Your copy should repeat each record exactly and contain none of the pictures.

□ □ □ □ □

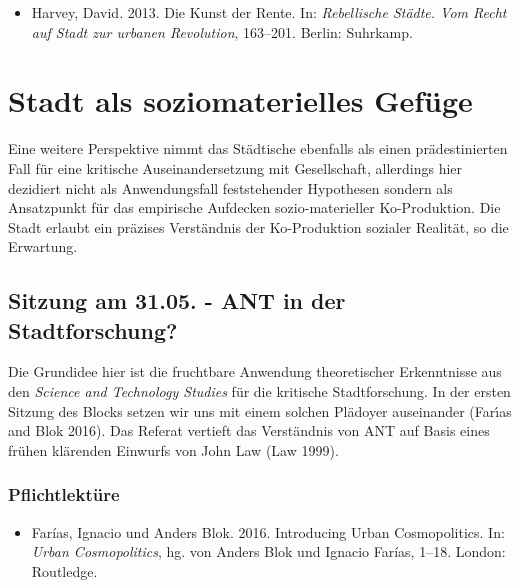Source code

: \documentclass[
]{article}
\providecommand{\tightlist}{%
  \setlength{\itemsep}{0pt}\setlength{\parskip}{0pt}}
\begin{document}
\begin{itemize}
\tightlist
\item
  Harvey, David. 2013. Die Kunst der Rente. In: \emph{Rebellische Städte. Vom Recht auf Stadt zur urbanen Revolution}, 163--201. Berlin: Suhrkamp.
\end{itemize}

\pagebreak

\hypertarget{stadt-als-soziomaterielles-gefuxfcge}{%
\section{Stadt als soziomaterielles Gefüge}\label{stadt-als-soziomaterielles-gefuxfcge}}

Eine weitere Perspektive nimmt das Städtische ebenfalls als einen prädestinierten Fall für eine kritische Auseinandersetzung mit Gesellschaft, allerdings hier dezidiert nicht als Anwendungsfall feststehender Hypothesen sondern als Ansatzpunkt für das empirische Aufdecken sozio-materieller Ko-Produktion. Die Stadt erlaubt ein präzises Verständnis der Ko-Produktion sozialer Realität, so die Erwartung.

\hypertarget{sitzung-am-31.05.---ant-in-der-stadtforschung}{%
\subsection{Sitzung am 31.05. - ANT in der Stadtforschung?}\label{sitzung-am-31.05.---ant-in-der-stadtforschung}}

Die Grundidee hier ist die fruchtbare Anwendung theoretischer Erkenntnisse aus den \emph{Science and Technology Studies} für die kritische Stadtforschung. In der ersten Sitzung des Blocks setzen wir uns mit einem solchen Plädoyer auseinander (Farı́as and Blok 2016). Das Referat vertieft das Verständnis von ANT auf Basis eines frühen klärenden Einwurfs von John Law (Law 1999).

\hypertarget{pflichtlektuxfcre-5}{%
\subsubsection*{Pflichtlektüre}\label{pflichtlektuxfcre-5}}

\begin{itemize}
\tightlist
\item
  Farías, Ignacio und Anders Blok. 2016. Introducing Urban Cosmopolitics. In: \emph{Urban Cosmopolitics}, hg. von Anders Blok und Ignacio Farías, 1--18. London: Routledge.
\end{itemize}
\end{document}
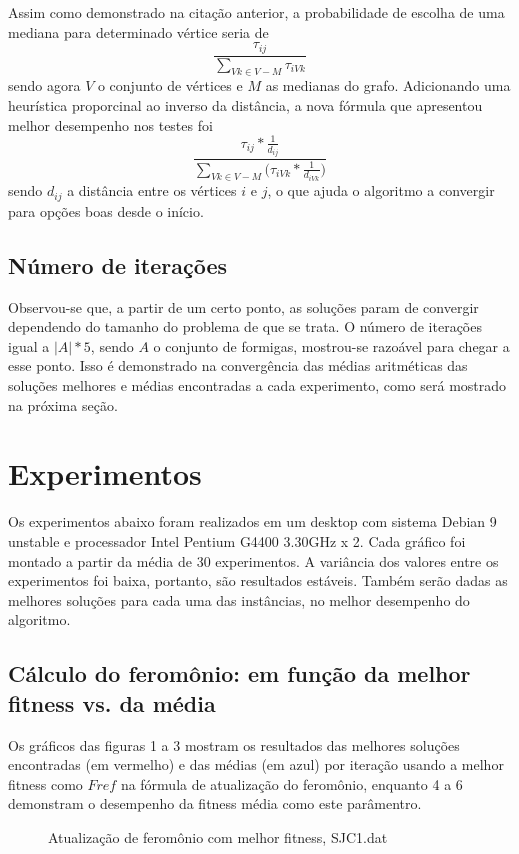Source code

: \documentclass[11pt]{article}
\begin{document}
Assim como demonstrado na citação anterior, a probabilidade de escolha de uma mediana para determinado vértice seria de $$\frac{\tau_{ij}}{\sum_{Vk \in V - M}{\tau_{iVk}}}$$ sendo agora $V$ o conjunto de vértices e $M$ as medianas do grafo. Adicionando uma heurística proporcinal ao inverso da distância, a nova fórmula que apresentou melhor desempenho nos testes foi $$\frac{\tau_{ij} * \frac{1}{d_{ij}}}{\sum_{Vk \in V - M}{(\tau_{iVk} * \frac{1}{d_{iVk}}})}$$ sendo $d_{ij}$ a distância entre os vértices $i$ e $j$, o que ajuda o algoritmo a convergir para opções boas desde o início.

\subsection*{Número de iterações}

Observou-se que, a partir de um certo ponto, as soluções param de convergir dependendo do tamanho do problema de que se trata. O número de iterações igual a $|A| * 5$, sendo $A$ o conjunto de formigas, mostrou-se razoável para chegar a esse ponto. Isso é demonstrado na convergência das médias aritméticas das soluções melhores e médias encontradas a cada experimento, como será mostrado na próxima seção.

\section{Experimentos}

Os experimentos abaixo foram realizados em um desktop com sistema Debian 9 unstable e processador Intel Pentium G4400 3.30GHz x 2. Cada gráfico foi montado a partir da média de 30 experimentos. A variância dos valores entre os experimentos foi baixa, portanto, são resultados estáveis. Também serão dadas as melhores soluções para cada uma das instâncias, no melhor desempenho do algoritmo.

\subsection{Cálculo do feromônio: em função da melhor fitness vs. da média}

Os gráficos das figuras 1 a 3 mostram os resultados das melhores soluções encontradas (em vermelho) e das médias (em azul) por iteração usando a melhor fitness como $F{ref}$ na fórmula de atualização do feromônio, enquanto 4 a 6 demonstram o desempenho da fitness média como este parâmentro.

\begin{figure}[!ht]
	\centering
    \caption{Atualização de feromônio com melhor fitness, SJC1.dat}
    \label{fig:data}
\end{figure}
\end{document}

□ □ □ □ □

## Written answer
Source code

: \documentclass[
]{article}
\providecommand{\tightlist}{%
  \setlength{\itemsep}{0pt}\setlength{\parskip}{0pt}}
\begin{document}
\begin{itemize}
\tightlist
\item
  Harvey, David. 2013. Die Kunst der Rente. In: \emph{Rebellische Städte. Vom Recht auf Stadt zur urbanen Revolution}, 163--201. Berlin: Suhrkamp.
\end{itemize}

\pagebreak

\hypertarget{stadt-als-soziomaterielles-gefuxfcge}{%
\section{Stadt als soziomaterielles Gefüge}\label{stadt-als-soziomaterielles-gefuxfcge}}

Eine weitere Perspektive nimmt das Städtische ebenfalls als einen prädestinierten Fall für eine kritische Auseinandersetzung mit Gesellschaft, allerdings hier dezidiert nicht als Anwendungsfall feststehender Hypothesen sondern als Ansatzpunkt für das empirische Aufdecken sozio-materieller Ko-Produktion. Die Stadt erlaubt ein präzises Verständnis der Ko-Produktion sozialer Realität, so die Erwartung.

\hypertarget{sitzung-am-31.05.---ant-in-der-stadtforschung}{%
\subsection{Sitzung am 31.05. - ANT in der Stadtforschung?}\label{sitzung-am-31.05.---ant-in-der-stadtforschung}}

Die Grundidee hier ist die fruchtbare Anwendung theoretischer Erkenntnisse aus den \emph{Science and Technology Studies} für die kritische Stadtforschung. In der ersten Sitzung des Blocks setzen wir uns mit einem solchen Plädoyer auseinander (Farı́as and Blok 2016). Das Referat vertieft das Verständnis von ANT auf Basis eines frühen klärenden Einwurfs von John Law (Law 1999).

\hypertarget{pflichtlektuxfcre-5}{%
\subsubsection*{Pflichtlektüre}\label{pflichtlektuxfcre-5}}

\begin{itemize}
\tightlist
\item
  Farías, Ignacio und Anders Blok. 2016. Introducing Urban Cosmopolitics. In: \emph{Urban Cosmopolitics}, hg. von Anders Blok und Ignacio Farías, 1--18. London: Routledge.
\end{itemize}
\end{document}
Source code

: \documentclass[11pt]{article}
\begin{document}
Assim como demonstrado na citação anterior, a probabilidade de escolha de uma mediana para determinado vértice seria de $$\frac{\tau_{ij}}{\sum_{Vk \in V - M}{\tau_{iVk}}}$$ sendo agora $V$ o conjunto de vértices e $M$ as medianas do grafo. Adicionando uma heurística proporcinal ao inverso da distância, a nova fórmula que apresentou melhor desempenho nos testes foi $$\frac{\tau_{ij} * \frac{1}{d_{ij}}}{\sum_{Vk \in V - M}{(\tau_{iVk} * \frac{1}{d_{iVk}}})}$$ sendo $d_{ij}$ a distância entre os vértices $i$ e $j$, o que ajuda o algoritmo a convergir para opções boas desde o início.

\subsection*{Número de iterações}

Observou-se que, a partir de um certo ponto, as soluções param de convergir dependendo do tamanho do problema de que se trata. O número de iterações igual a $|A| * 5$, sendo $A$ o conjunto de formigas, mostrou-se razoável para chegar a esse ponto. Isso é demonstrado na convergência das médias aritméticas das soluções melhores e médias encontradas a cada experimento, como será mostrado na próxima seção.

\section{Experimentos}

Os experimentos abaixo foram realizados em um desktop com sistema Debian 9 unstable e processador Intel Pentium G4400 3.30GHz x 2. Cada gráfico foi montado a partir da média de 30 experimentos. A variância dos valores entre os experimentos foi baixa, portanto, são resultados estáveis. Também serão dadas as melhores soluções para cada uma das instâncias, no melhor desempenho do algoritmo.

\subsection{Cálculo do feromônio: em função da melhor fitness vs. da média}

Os gráficos das figuras 1 a 3 mostram os resultados das melhores soluções encontradas (em vermelho) e das médias (em azul) por iteração usando a melhor fitness como $F{ref}$ na fórmula de atualização do feromônio, enquanto 4 a 6 demonstram o desempenho da fitness média como este parâmentro.

\begin{figure}[!ht]
	\centering
    \caption{Atualização de feromônio com melhor fitness, SJC1.dat}
    \label{fig:data}
\end{figure}
\end{document}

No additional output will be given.